Put bluntly, a reality of the sort begs – or, to many, should – one question: "What 'decline'?"
Now the lone North American prelate named by Francis to the Pope's new, broadly empowered Council for the Economy in addition to all the rest, today sees DiNardo's 65th birthday... as for slowing down, however, it's fair to say that he's yet to fully rev up.

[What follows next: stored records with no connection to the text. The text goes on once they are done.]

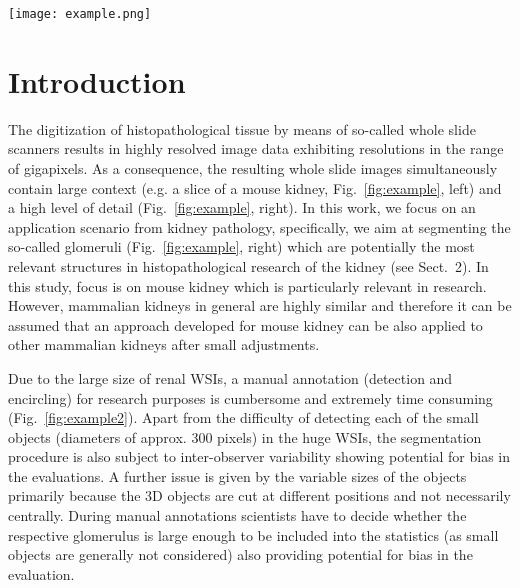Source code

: \documentclass{elsarticle}
\begin{document}
\newcommand{\LINEWIDTH}{12cm}




\begin{figure*}[bth]
	\centering
	\texttt{[image: example.png]}
	\caption{Example WSI showing a complete mouse kidney (left) as well as magnified versions of a selected patch. The right patch exhibits one of the regions-of-interest, a so-called glomerulus.}
	\label{fig:example}
\end{figure*}




\section{Introduction}

	
The digitization of histopathological tissue by means of so-called whole slide scanners results in highly resolved image data exhibiting resolutions in the range of gigapixels. As a consequence, the resulting whole slide images simultaneously contain large context (e.g. a slice of a mouse kidney, Fig.~\ref{fig:example}, left) and a high level of detail (Fig.~\ref{fig:example}, right).
%
%
In this work, we focus on an application scenario
from kidney pathology, specifically, we aim at segmenting the so-called glomeruli (Fig.~\ref{fig:example}, right) which are potentially the most relevant structures in histopathological research of the kidney (see Sect.~2). In this study, focus is on mouse kidney which is particularly relevant in research. However, mammalian kidneys in general are highly similar and therefore it can be assumed that an approach developed for mouse kidney can be also applied to other mammalian kidneys after small adjustments.

Due to the large size of renal WSIs, a manual annotation (detection and encircling) for research purposes is cumbersome and extremely time consuming (Fig.~\ref{fig:example2}). Apart from the difficulty of detecting each of the small objects (diameters of approx. 300 pixels) in the huge WSIs, the segmentation procedure is also subject to inter-observer variability showing potential for bias in the evaluations. A further issue is given by the variable sizes of the objects primarily because the 3D objects are cut at different positions and not necessarily centrally. During manual annotations scientists have to decide whether the respective glomerulus is large enough to be included into the statistics (as small objects are generally not considered) also providing potential for bias in the evaluation.
\end{document}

In token of the occasion – and, indeed, his place as the home-bench's most energetic of preachers – below you'll find the cardinal's homily at last week's Baccalaurate Mass for this year's graduates of the Franciscan University of Steubenville, where he was born before the clan moved to Pittsburgh. Amid these days of Commencements all around, it doubles as both a congrats and an Easter reflection for all the grads among us....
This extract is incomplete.